机器学习笔记

最近在看吴恩达的机器学习视频,这里写下自己的理解。

 

第一阶段 Introduction

 

定义

机器学习最早的定义是由Arthur Samuel (1959)提出的:

Field of study that gives computers the ability to learn without being explicitly programmed. 

另一个更加准确的定义是

A computer program is said to learn from experience E with respect to some task T and some performance measure P, if its performance on T, as measured by P, improves with experience E. 

比如在一个预测垃圾邮件的机器学习算法中,E代表学习垃圾/非垃圾邮件的标题,T代表将垃圾邮件分类,P代表分类的正确率

 

用处

里面列举了这四大类:

- Database mining .Large datasets from growth of automation/web.
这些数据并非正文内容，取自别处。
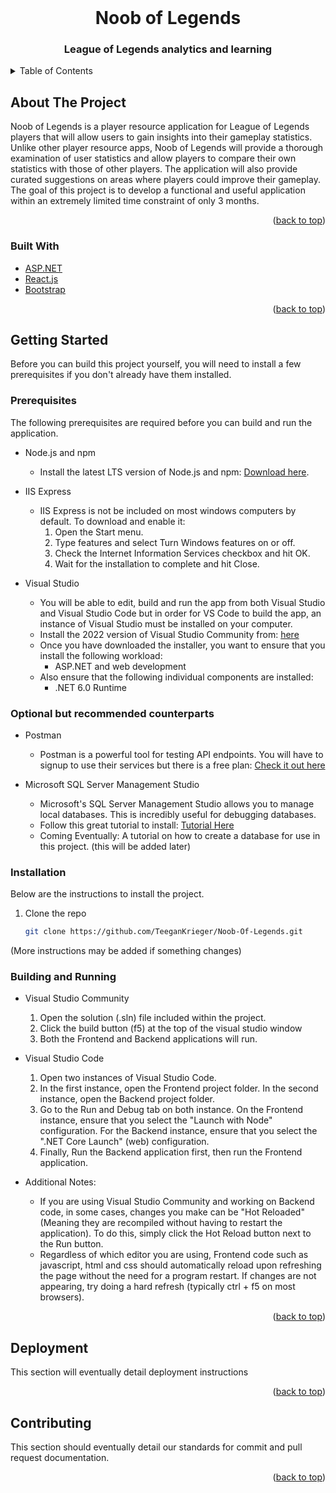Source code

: <div id="top"></div>

<!-- PROJECT LOGO -->
<br />
<div align="center">
  <h1>Noob of Legends</h1>

  <h3 align="center">League of Legends analytics and learning</h3>
</div>

<!-- TABLE OF CONTENTS -->
<details>
  <summary>Table of Contents</summary>
  <ol>
    <li>
      <a href="#about-the-project">About The Project</a>
      <ul>
        <li><a href="#built-with">Built With</a></li>
      </ul>
    </li>
    <li>
      <a href="#getting-started">Getting Started</a>
      <ul>
        <li><a href="#prerequisites">Prerequisites</a></li>
        <li><a href="#optional-but-recommended-counterparts">Optional but recommended counterparts</a></li>
        <li><a href="#installation">Installation</a></li>
      </ul>
    </li>
    <li><a href="#deployment">Deployment</a></li>
    <li><a href="#roadmap">Roadmap</a></li>
    <li><a href="#contributing">Contributing</a></li>
  </ol>
</details>



<!-- ABOUT THE PROJECT -->
## About The Project

Noob of Legends is a player resource application for League of Legends players that will allow users to gain insights into their gameplay statistics. Unlike other player resource apps, Noob of Legends will provide a thorough examination of user statistics and allow players to compare their own statistics with those of other players. The application will also provide curated suggestions on areas where players could improve their gameplay. The goal of this project  is to develop a functional and useful application within an extremely limited time constraint of only 3 months.

<p align="right">(<a href="#top">back to top</a>)</p>



### Built With

* [ASP.NET](https://dotnet.microsoft.com/en-us/apps/aspnet/)
* [React.js](https://reactjs.org/)
* [Bootstrap](https://getbootstrap.com)

<p align="right">(<a href="#top">back to top</a>)</p>



<!-- GETTING STARTED -->
## Getting Started

Before you can build this project yourself, you will need to install a few prerequisites if you don't already have them installed.

### Prerequisites

The following prerequisites are required before you can build and run the application.

* Node.js and npm
     - Install the latest LTS version of Node.js and npm: 
<a href="https://nodejs.org/en/">Download here</a>.

* IIS Express
     - IIS Express is not be included on most windows computers by default. To download and enable it: 
         1. Open the Start menu.
         2. Type features and select Turn Windows features on or off.
         3. Check the Internet Information Services checkbox and hit OK.
         4. Wait for the installation to complete and hit Close.

* Visual Studio
     - You will be able to edit, build and run the app from both Visual Studio and Visual Studio Code but in order for VS Code to build the app, an instance of Visual Studio must be installed on your computer.
     - Install the 2022 version of Visual Studio Community from: <a href='https://visualstudio.microsoft.com/downloads/'>here</a>
     - Once you have downloaded the installer, you want to ensure that you install the following workload:
         - ASP.NET and web development
     - Also ensure that the following individual components are installed:
         - .NET 6.0 Runtime


### Optional but recommended counterparts

* Postman
     - Postman is a powerful tool for testing API endpoints. You will have to signup to use their services but there is a free plan: <a href='https://www.postman.com/product/api-client/'>Check it out here</a>

* Microsoft SQL Server Management Studio
     - Microsoft's SQL Server Management Studio allows you to manage local databases. This is incredibly useful for debugging databases.
     - Follow this great tutorial to install: <a href='https://www.youtube.com/watch?v=CqpURYqK_wU'>Tutorial Here</a>
     - Coming Eventually: A tutorial on how to create a database for use in this project. (this will be added later)

### Installation

Below are the instructions to install the project.

1. Clone the repo
   ```sh
   git clone https://github.com/TeeganKrieger/Noob-Of-Legends.git
   ```
(More instructions may be added if something changes)

### Building and Running

* Visual Studio Community

     1. Open the solution (.sln) file included within the project.
     2. Click the build button (f5) at the top of the visual studio window
     3. Both the Frontend and Backend applications will run. 

* Visual Studio Code

    1. Open two instances of Visual Studio Code.
    2. In the first instance, open the Frontend project folder. In the second instance, open the Backend project folder.
    3. Go to the Run and Debug tab on both instance. On the Frontend instance, ensure that you select the "Launch with Node" configuration. For the Backend instance, ensure that you select the ".NET Core Launch" (web) configuration.
    4. Finally, Run the Backend application first, then run the Frontend application.

* Additional Notes:
     - If you are using Visual Studio Community and working on Backend code, in some cases, changes you make can be "Hot Reloaded" (Meaning they are recompiled without having to restart the application). To do this, simply click the Hot Reload button next to the Run button.
     - Regardless of which editor you are using, Frontend code such as javascript, html and css should automatically reload upon refreshing the page without the need for a program restart. If changes are not appearing, try doing a hard refresh (typically ctrl + f5 on most browsers).

<p align="right">(<a href="#top">back to top</a>)</p>


<!-- USAGE EXAMPLES -->
## Deployment

This section will eventually detail deployment instructions

<p align="right">(<a href="#top">back to top</a>)</p>


<!-- CONTRIBUTING -->
## Contributing

This section should eventually detail our standards for commit and pull request documentation.

<p align="right">(<a href="#top">back to top</a>)</p>
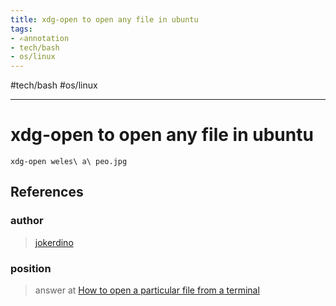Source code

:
 ```yaml
---
title: xdg-open to open any file in ubuntu
tags:
- ✍️annotation
- tech/bash
- os/linux
---
```


#tech/bash #os/linux 

---

# xdg-open to open any file in ubuntu

```
xdg-open weles\ a\ peo.jpg
```
## References

### author
>  [jokerdino](/Authors/jokerdino.md)
### position
>  answer at [How to open a particular file from a terminal](/Bibliography/How%20to%20open%20a%20particular%20file%20from%20a%20terminal.md)
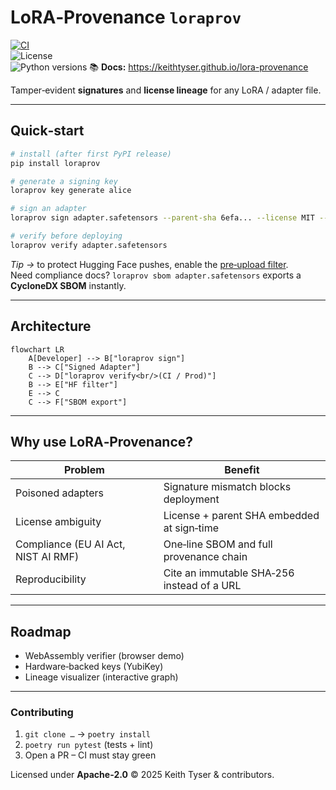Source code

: # LoRA‑Provenance `loraprov`

[![CI](https://github.com/KeithTyser/lora-provenance/actions/workflows/ci.yml/badge.svg)](https://github.com/KeithTyser/lora-provenance/actions/workflows/ci.yml)  
![License](https://img.shields.io/badge/license-Apache--2.0-blue.svg)  
![Python versions](https://img.shields.io/pypi/pyversions/loraprov)
📚 **Docs:** <https://keithtyser.github.io/lora-provenance>

Tamper‑evident **signatures** and **license lineage** for any LoRA / adapter file.

---

## Quick‑start

```bash
# install (after first PyPI release)
pip install loraprov

# generate a signing key
loraprov key generate alice

# sign an adapter
loraprov sign adapter.safetensors --parent-sha 6efa... --license MIT --key alice

# verify before deploying
loraprov verify adapter.safetensors
```

*Tip&nbsp;→* to protect Hugging Face pushes, enable the [pre‑upload filter](docs/hf_filter.md).  
Need compliance docs? `loraprov sbom adapter.safetensors` exports a **CycloneDX SBOM** instantly.

---

## Architecture

```mermaid
flowchart LR
    A[Developer] --> B["loraprov sign"]
    B --> C["Signed Adapter"]
    C --> D["loraprov verify<br/>(CI / Prod)"]
    B --> E["HF filter"]
    E --> C
    C --> F["SBOM export"]
```

---

## Why use LoRA‑Provenance?

| Problem | Benefit |
|---------|---------|
| Poisoned adapters | Signature mismatch blocks deployment |
| License ambiguity | License + parent SHA embedded at sign‑time |
| Compliance (EU AI Act, NIST AI RMF) | One‑line SBOM and full provenance chain |
| Reproducibility | Cite an immutable SHA‑256 instead of a URL |

---

## Roadmap

- WebAssembly verifier (browser demo)  
- Hardware‑backed keys (YubiKey)  
- Lineage visualizer (interactive graph)

---

### Contributing

1. `git clone …` → `poetry install`  
2. `poetry run pytest` (tests + lint)  
3. Open a PR – CI must stay green

Licensed under **Apache‑2.0** © 2025 Keith Tyser & contributors.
E.g., Web click data, medical records, biology, engineering

- Applications can’t program by hand. E.g., Autonomous helicopter, handwriting recognition, most of Natural Language Processing (NLP), Computer Vision.

- Self-customizing programs E.g., Amazon, Netflix product recommendations

- Understanding human learning (brain, real AI).

数据挖掘,不能手动编写的程序,产品推荐系统,理解人类的学习...

 

算法

然后将算法分成两大类:监督学习( Supervised Learning)和非监督学习(Unsupervised Learning)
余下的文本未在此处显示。